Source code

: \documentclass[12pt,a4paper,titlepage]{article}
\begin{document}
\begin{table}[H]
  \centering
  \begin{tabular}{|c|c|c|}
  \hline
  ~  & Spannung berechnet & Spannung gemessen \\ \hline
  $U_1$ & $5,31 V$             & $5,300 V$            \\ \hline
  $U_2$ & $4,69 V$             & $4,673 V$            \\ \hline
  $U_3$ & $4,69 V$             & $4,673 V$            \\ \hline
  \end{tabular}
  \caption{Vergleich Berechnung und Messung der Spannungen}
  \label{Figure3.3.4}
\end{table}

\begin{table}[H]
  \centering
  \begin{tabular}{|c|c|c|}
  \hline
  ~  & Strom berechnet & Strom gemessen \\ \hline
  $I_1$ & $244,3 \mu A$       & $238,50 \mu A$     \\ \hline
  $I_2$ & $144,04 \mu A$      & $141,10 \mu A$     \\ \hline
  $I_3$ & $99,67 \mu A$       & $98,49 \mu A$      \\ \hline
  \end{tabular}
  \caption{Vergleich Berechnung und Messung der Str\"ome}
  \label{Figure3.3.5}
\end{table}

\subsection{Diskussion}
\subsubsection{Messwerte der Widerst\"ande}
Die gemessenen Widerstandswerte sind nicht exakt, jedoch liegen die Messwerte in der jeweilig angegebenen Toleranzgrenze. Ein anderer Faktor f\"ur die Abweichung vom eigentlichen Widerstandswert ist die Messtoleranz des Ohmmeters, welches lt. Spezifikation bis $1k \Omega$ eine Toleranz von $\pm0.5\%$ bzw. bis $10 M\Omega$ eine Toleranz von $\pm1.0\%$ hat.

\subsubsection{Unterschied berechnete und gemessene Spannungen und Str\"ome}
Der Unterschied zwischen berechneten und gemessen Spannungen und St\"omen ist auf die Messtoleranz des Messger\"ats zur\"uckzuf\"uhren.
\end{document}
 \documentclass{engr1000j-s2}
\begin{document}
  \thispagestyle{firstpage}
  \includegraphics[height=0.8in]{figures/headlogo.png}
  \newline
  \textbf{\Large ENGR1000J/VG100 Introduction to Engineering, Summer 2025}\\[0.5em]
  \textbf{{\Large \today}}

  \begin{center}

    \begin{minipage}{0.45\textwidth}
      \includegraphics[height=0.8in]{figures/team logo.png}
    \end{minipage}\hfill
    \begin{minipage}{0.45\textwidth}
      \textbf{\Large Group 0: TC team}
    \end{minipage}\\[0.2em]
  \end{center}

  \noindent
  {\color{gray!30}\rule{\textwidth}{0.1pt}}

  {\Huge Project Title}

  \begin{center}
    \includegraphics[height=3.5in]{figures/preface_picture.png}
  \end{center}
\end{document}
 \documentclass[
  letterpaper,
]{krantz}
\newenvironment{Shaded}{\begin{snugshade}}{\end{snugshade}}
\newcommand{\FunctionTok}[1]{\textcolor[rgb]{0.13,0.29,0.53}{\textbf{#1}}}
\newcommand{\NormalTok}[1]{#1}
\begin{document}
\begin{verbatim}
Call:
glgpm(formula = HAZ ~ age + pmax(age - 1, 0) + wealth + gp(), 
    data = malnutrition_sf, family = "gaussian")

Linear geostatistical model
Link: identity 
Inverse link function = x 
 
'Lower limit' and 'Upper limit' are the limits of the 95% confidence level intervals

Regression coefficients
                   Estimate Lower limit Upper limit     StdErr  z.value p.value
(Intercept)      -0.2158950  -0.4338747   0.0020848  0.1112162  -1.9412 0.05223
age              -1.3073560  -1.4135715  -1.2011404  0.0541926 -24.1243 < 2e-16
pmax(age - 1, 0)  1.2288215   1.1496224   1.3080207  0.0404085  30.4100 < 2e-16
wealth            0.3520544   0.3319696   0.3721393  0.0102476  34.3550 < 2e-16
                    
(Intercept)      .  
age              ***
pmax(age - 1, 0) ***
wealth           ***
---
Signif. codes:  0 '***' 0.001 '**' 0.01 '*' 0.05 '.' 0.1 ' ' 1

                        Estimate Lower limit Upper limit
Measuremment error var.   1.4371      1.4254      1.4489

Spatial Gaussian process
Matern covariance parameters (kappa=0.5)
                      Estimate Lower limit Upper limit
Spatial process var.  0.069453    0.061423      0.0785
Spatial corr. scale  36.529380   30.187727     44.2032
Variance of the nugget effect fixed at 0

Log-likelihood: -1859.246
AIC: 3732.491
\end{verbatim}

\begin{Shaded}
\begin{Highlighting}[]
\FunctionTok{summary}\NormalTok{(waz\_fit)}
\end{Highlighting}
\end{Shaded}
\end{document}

Exercise goal
Write out, please, all of the material above exactly as written.

Solution to this exercise
Source code

: \documentclass[12pt,a4paper,titlepage]{article}
\begin{document}
\begin{table}[H]
  \centering
  \begin{tabular}{|c|c|c|}
  \hline
  ~  & Spannung berechnet & Spannung gemessen \\ \hline
  $U_1$ & $5,31 V$             & $5,300 V$            \\ \hline
  $U_2$ & $4,69 V$             & $4,673 V$            \\ \hline
  $U_3$ & $4,69 V$             & $4,673 V$            \\ \hline
  \end{tabular}
  \caption{Vergleich Berechnung und Messung der Spannungen}
  \label{Figure3.3.4}
\end{table}

\begin{table}[H]
  \centering
  \begin{tabular}{|c|c|c|}
  \hline
  ~  & Strom berechnet & Strom gemessen \\ \hline
  $I_1$ & $244,3 \mu A$       & $238,50 \mu A$     \\ \hline
  $I_2$ & $144,04 \mu A$      & $141,10 \mu A$     \\ \hline
  $I_3$ & $99,67 \mu A$       & $98,49 \mu A$      \\ \hline
  \end{tabular}
  \caption{Vergleich Berechnung und Messung der Str\"ome}
  \label{Figure3.3.5}
\end{table}

\subsection{Diskussion}
\subsubsection{Messwerte der Widerst\"ande}
Die gemessenen Widerstandswerte sind nicht exakt, jedoch liegen die Messwerte in der jeweilig angegebenen Toleranzgrenze. Ein anderer Faktor f\"ur die Abweichung vom eigentlichen Widerstandswert ist die Messtoleranz des Ohmmeters, welches lt. Spezifikation bis $1k \Omega$ eine Toleranz von $\pm0.5\%$ bzw. bis $10 M\Omega$ eine Toleranz von $\pm1.0\%$ hat.

\subsubsection{Unterschied berechnete und gemessene Spannungen und Str\"ome}
Der Unterschied zwischen berechneten und gemessen Spannungen und St\"omen ist auf die Messtoleranz des Messger\"ats zur\"uckzuf\"uhren.
\end{document}
 \documentclass{engr1000j-s2}
\begin{document}
  \thispagestyle{firstpage}
  \includegraphics[height=0.8in]{figures/headlogo.png}
  \newline
  \textbf{\Large ENGR1000J/VG100 Introduction to Engineering, Summer 2025}\\[0.5em]
  \textbf{{\Large \today}}

  \begin{center}

    \begin{minipage}{0.45\textwidth}
      \includegraphics[height=0.8in]{figures/team logo.png}
    \end{minipage}\hfill
    \begin{minipage}{0.45\textwidth}
      \textbf{\Large Group 0: TC team}
    \end{minipage}\\[0.2em]
  \end{center}

  \noindent
  {\color{gray!30}\rule{\textwidth}{0.1pt}}

  {\Huge Project Title}

  \begin{center}
    \includegraphics[height=3.5in]{figures/preface_picture.png}
  \end{center}
\end{document}
 \documentclass[
  letterpaper,
]{krantz}
\newenvironment{Shaded}{\begin{snugshade}}{\end{snugshade}}
\newcommand{\FunctionTok}[1]{\textcolor[rgb]{0.13,0.29,0.53}{\textbf{#1}}}
\newcommand{\NormalTok}[1]{#1}
\begin{document}
\begin{verbatim}
Call:
glgpm(formula = HAZ ~ age + pmax(age - 1, 0) + wealth + gp(), 
    data = malnutrition_sf, family = "gaussian")

Linear geostatistical model
Link: identity 
Inverse link function = x 
 
'Lower limit' and 'Upper limit' are the limits of the 95% confidence level intervals

Regression coefficients
                   Estimate Lower limit Upper limit     StdErr  z.value p.value
(Intercept)      -0.2158950  -0.4338747   0.0020848  0.1112162  -1.9412 0.05223
age              -1.3073560  -1.4135715  -1.2011404  0.0541926 -24.1243 < 2e-16
pmax(age - 1, 0)  1.2288215   1.1496224   1.3080207  0.0404085  30.4100 < 2e-16
wealth            0.3520544   0.3319696   0.3721393  0.0102476  34.3550 < 2e-16
                    
(Intercept)      .  
age              ***
pmax(age - 1, 0) ***
wealth           ***
---
Signif. codes:  0 '***' 0.001 '**' 0.01 '*' 0.05 '.' 0.1 ' ' 1

                        Estimate Lower limit Upper limit
Measuremment error var.   1.4371      1.4254      1.4489

Spatial Gaussian process
Matern covariance parameters (kappa=0.5)
                      Estimate Lower limit Upper limit
Spatial process var.  0.069453    0.061423      0.0785
Spatial corr. scale  36.529380   30.187727     44.2032
Variance of the nugget effect fixed at 0

Log-likelihood: -1859.246
AIC: 3732.491
\end{verbatim}

\begin{Shaded}
\begin{Highlighting}[]
\FunctionTok{summary}\NormalTok{(waz\_fit)}
\end{Highlighting}
\end{Shaded}
\end{document}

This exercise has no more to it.